This was a really excellent book. On the Amazon scale, I'd give it four-and-a-half stars (unfortunate that Amazon doesn't permit half-star ratings to be given out)
First-person protagonist "Eff" (her first initial; her actual name is hardly ever mentioned in the book) is the eponymous Thirteenth Child, one supposedly born with cursed magic and destined to go bad according to many in her society. Her plight is made worse by the fact that she is the elder twin sister to a fourteenth child, her few minutes younger brother Lan -- who happens to be the seventh son of a seventh son, and thus destined for amazing power.
Just the interesting details of the magical systems that Patricia Wrede has worked out are fun enough to make the book worth reading, but in actuality that's just part of the novel. What really makes it WORK is that this is really a story of a pioneer society that just happens to be taking place on an alternate Earth, where somehow human beings never made the trip across the land bridge to North America, and the megafauna never quite died out... and there's functional magic, both for intelligent and nonintelligent creatures.
This is Little House on the Prairie (the novels, not the execrable TV series) crossed with the magical mystery/adventure of Lyndon Hardy's Five Magics/Six Magics series, with the hard-edged rational touch of Modesitt's Recluce series.

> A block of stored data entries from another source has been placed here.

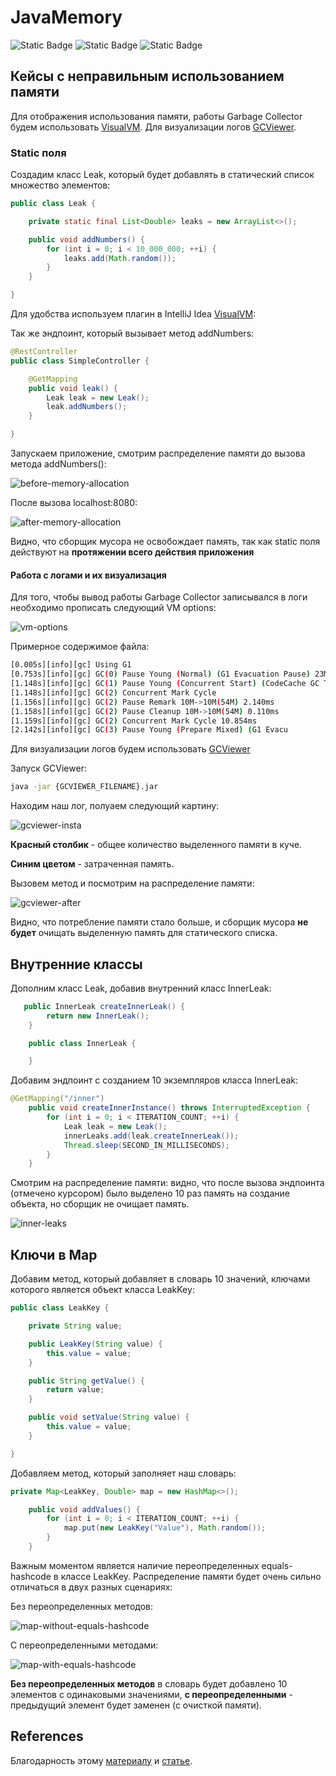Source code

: # JavaMemory

![Static Badge](https://img.shields.io/badge/Java-blue)
![Static Badge](https://img.shields.io/badge/Visualvm-blue)
![Static Badge](https://img.shields.io/badge/GCViewer-blue)

## Кейсы с неправильным использованием памяти

Для отображения использования памяти, работы Garbage Collector будем использовать [VisualVM](https://visualvm.github.io/download.html). Для визуализации логов [GCViewer](https://github.com/chewiebug/GCViewer/wiki/Changelog).

### Static поля

Создадим класс Leak, который будет добавлять в статический список множество элементов:

```java
public class Leak {

    private static final List<Double> leaks = new ArrayList<>();

    public void addNumbers() {
        for (int i = 0; i < 10_000_000; ++i) {
            leaks.add(Math.random());
        }
    }

}
```

Для удобства используем плагин в IntelliJ Idea [VisualVM](https://plugins.jetbrains.com/plugin/7115-visualvm-launcher/):

Так же эндпоинт, который вызывает метод addNumbers:

```java
@RestController
public class SimpleController {

    @GetMapping
    public void leak() {
        Leak leak = new Leak();
        leak.addNumbers();
    }

}
```

Запускаем приложение, смотрим распределение памяти до вызова метода addNumbers():

![before-memory-allocation](./images/before-memory-allocation.png)

После вызова localhost:8080:

![after-memory-allocation](./images/after-memory-allocation.png)

Видно, что сборщик мусора не освобождает память, так как static поля действуют на **протяжении всего действия приложения**

#### Работа с логами и их визуализация

Для того, чтобы вывод работы Garbage Collector записывался в логи необходимо прописать следующий VM options:

![vm-options](./images/vm-options.png)

Примерное содержимое файла:

```bash
[0.005s][info][gc] Using G1
[0.753s][info][gc] GC(0) Pause Young (Normal) (G1 Evacuation Pause) 23M->6M(236M) 5.732ms
[1.148s][info][gc] GC(1) Pause Young (Concurrent Start) (CodeCache GC Threshold) 31M->8M(236M) 7.941ms
[1.148s][info][gc] GC(2) Concurrent Mark Cycle
[1.156s][info][gc] GC(2) Pause Remark 10M->10M(54M) 2.140ms
[1.158s][info][gc] GC(2) Pause Cleanup 10M->10M(54M) 0.110ms
[1.159s][info][gc] GC(2) Concurrent Mark Cycle 10.854ms
[2.142s][info][gc] GC(3) Pause Young (Prepare Mixed) (G1 Evacu
```

Для визуализации логов будем использовать [GCViewer](https://github.com/chewiebug/GCViewer/wiki/Changelog)

Запуск GCViewer:

```bash
java -jar {GCVIEWER_FILENAME}.jar
```

Находим наш лог, полуаем следующий картину:

![gcviewer-insta](./images/gcviewer-insta.png)

**Красный столбик** - общее количество выделенного памяти в куче.

**Синим цветом** - затраченная память.

Вызовем метод и посмотрим на распределение памяти:

![gcviewer-after](./images/gcviewer-after.png)

Видно, что потребление памяти стало больше, и сборщик мусора **не будет** очищать выделенную память для статического списка.

## Внутренние классы

Дополним класс Leak, добавив внутренний класс InnerLeak:

```java
   public InnerLeak createInnerLeak() {
        return new InnerLeak();
    }

    public class InnerLeak {

    }
```

Добавим эндпоинт с созданием 10 экземпляров класса InnerLeak:

```java
@GetMapping("/inner")
    public void createInnerInstance() throws InterruptedException {
        for (int i = 0; i < ITERATION_COUNT; ++i) {
            Leak leak = new Leak();
            innerLeaks.add(leak.createInnerLeak());
            Thread.sleep(SECOND_IN_MILLISECONDS);
        }
    }
```

Смотрим на распределение памяти: видно, что после вызова эндпоинта (отмечено курсором) было выделено 10 раз память на создание объекта, но сборщик не очищает память.

![inner-leaks](./images/inner-leaks.png)

## Ключи в Map

Добавим метод, который добавляет в словарь 10 значений, ключами которого является объект класса LeakKey:

```java
public class LeakKey {

    private String value;

    public LeakKey(String value) {
        this.value = value;
    }

    public String getValue() {
        return value;
    }

    public void setValue(String value) {
        this.value = value;
    }

}
```
Добавляем метод, который заполняет наш словарь:

```java
private Map<LeakKey, Double> map = new HashMap<>();

    public void addValues() {
        for (int i = 0; i < ITERATION_COUNT; ++i) {
            map.put(new LeakKey("Value"), Math.random());
        }
    }
```

Важным моментом является наличие переопределенных equals-hashcode в классе LeakKey. Распределение памяти будет очень сильно отличаться в двух разных сценариях:

Без переопределенных методов:

![map-without-equals-hashcode](./images/map-without-equals-hashcode.png)

С переопределенными методами:

![map-with-equals-hashcode](./images/map-with-equals-hashcode.png)

**Без переопределенных методов** в словарь будет добавлено 10 элементов с одинаковыми значениями, **с переопределенными** - предыдущий элемент будет заменен (с очисткой памяти).

## References

Благодарность этому [материалу](https://www.youtube.com/watch?v=IUUoMVaXzas) и [статье](https://javarush.com/groups/posts/6518-kofe-breyk-264-utechki-pamjati-java-kak-ikh-obnaruzhitjh-i-predotvratitjh).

Eff's family moves to the frontier and becomes part of a growing community at the edge of the "safe" zone behind a magical barrier, and Eff learns to confront her strange natural abilities and eventually master them, learning something about herself -- and everyone around her -- in the process.
One of the things I liked most about The Thirteenth Child is that while it certainly played to various tropes, some of the ones I find most annoying were, for the most part, averted. There's some sibling rivalry between Lan and Eff, but for the most part they're brother and sister united against the others. The parents are actually smart and supportive, and the one true jerk of the family gets his comeuppance and basically no one takes his part. It's shown that the whole "Thirteenth Child" schtick is, in fact, not even universal. Someone who could easily have been made a fairly stock rival/adversary becomes an ally of the family.
The book kept me not off-balance, but interested, to see which way it went, and it went in the direction I didn't expect about as often as it went in one I did. This is the delicate balance a good novel should walk; you want your reader to feel involved and reasonably informed (so he or she can predict a lot of what's going on) but not bored or overconfident that they know how things are going to turn out (so they want to keep reading). Ms. Wrede hit that balance perfectly in this book.
I enjoyed this immensely and have put the others in the series on my wish list!